Grunker said:
I am very stupid, and utterly impatient, which led me to never finish any adventure games at all, though I've always wanted to finish The Longest Journey and Monkey Island.
This doesn't make you stupid. I am impatint too sometimes, and the feeling of being stuck can really get to me sometimes.
Grunker said:
When the internet came, I was able to go past the puzzles my own idiocy made me fail at, and thus gained an increasing love for the genre. I love the genre so much for it's storytelling and simplicity of gameplay coupled with the complexity of it's content.
I would never have been able to garner this love, unless the internet provided me with abilities to help my idiocy and impatientness.
So, if the your arguments are true, the implementation of the hint-system should make as many fans as it scares people away because they never get the satisfaction of solving frustrating puzzles.
In the end, I only use solution for very, very few puzzles, and only those I think I wouldn't get much enjoyment from solving myself.

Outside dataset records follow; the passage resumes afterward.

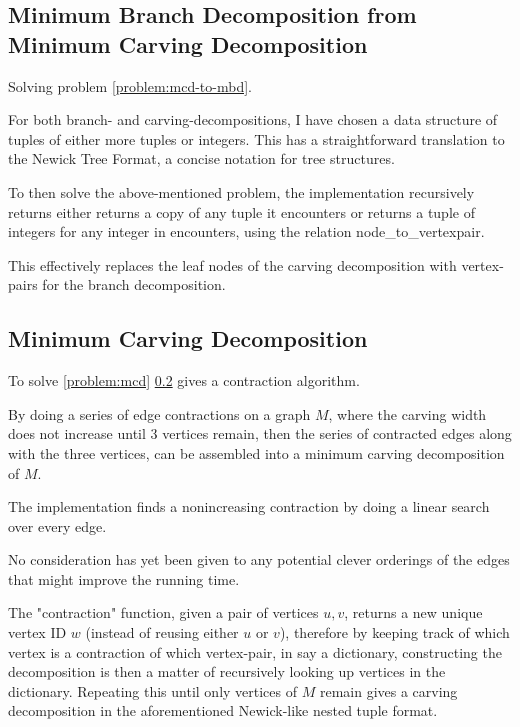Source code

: \documentclass{article}
\begin{document}
	
	\subsection{Minimum Branch Decomposition from Minimum Carving Decomposition}

		Solving problem \ref{problem:mcd-to-mbd}.

		For both branch- and carving-decompositions, I have chosen a data structure of tuples of either more tuples or integers. This has a straightforward translation to the Newick Tree Format, a concise notation for tree structures.

		To then solve the above-mentioned problem, the implementation recursively returns either returns a copy of any tuple it encounters or returns a tuple of integers for any integer in encounters, using the relation node\_to\_vertexpair.

		This effectively replaces the leaf nodes of the carving decomposition with vertex-pairs for the branch decomposition.

			
	\subsection{Minimum Carving Decomposition}

		To solve \ref{problem:mcd} \ref{} gives a contraction algorithm.

		By doing a series of edge contractions on a graph $M$, where the carving width does not increase until 3 vertices remain, then the series of contracted edges along with the three vertices, can be assembled into a minimum carving decomposition of $M$.

		The implementation finds a nonincreasing contraction by doing a linear search over every edge.
		
		No consideration has yet been given to any potential clever orderings of the edges that might improve the running time.

		The "contraction" function, given a pair of vertices $u,v$, returns a new unique vertex ID $w$ (instead of reusing either $u$ or $v$), therefore by keeping track of which vertex is a contraction of which vertex-pair, in say a dictionary, constructing the decomposition is then a matter of recursively looking up vertices in the dictionary. Repeating this until only vertices of $M$ remain gives a carving decomposition in the aforementioned Newick-like nested tuple format.
\end{document}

There are two issues here. Puzzle patience and difficulty. First I will try to convince you that trying to be patent is worth it. If you sit down to play an adventure game with a walkthrough, you can easily be done in 2 hours for most games. So, if you are impatient, you will mostly be annoyed at taking a whole month to solve one of these games.
However, I think that if we take our time to be patient, play, say, 30 minutes every day for a month, taking notes and trying to understand the game, and talk with other people near the spot we are in the game, exchanging ideas, the experience will be far better! Of course, I haven't done the last part in some time, but even taking the community aspect out of the above plan still makes for a nice way to play them adventures. But it will only work if the games pose an interesting challenge.
Now, you may say, the new MI didn't take away the challenge, merely provided an easy way to circumvent it. However, this is a sign of moving away from the core of adv. games. This core is that of an interesting story entwined to interesting puzzles. Adventure games may have very interesting stories, but if it doesn't have interesting puzzles, or if the puzzles aren't thoroughly entwined with the story, (many old adventures are guilty of this), then the game would have probably been better as a movie, or carton, not a game.
Now, about difficulty, I am not advocating that all adventures should be as cryptic as the author can write them. First, writing a good hard puzzle involves giving hints of the logic behind this to the player in subtle ways. If you just put a puzzle that the only way to solve it trying every possible move, it may well be hard to solve, but it is also cheap as hell, an not fun. Second, the difficulty here has to be defined by the target public of the game. A children's game should obviously be easier than one aimed at adults. But both should try to be hard given their public.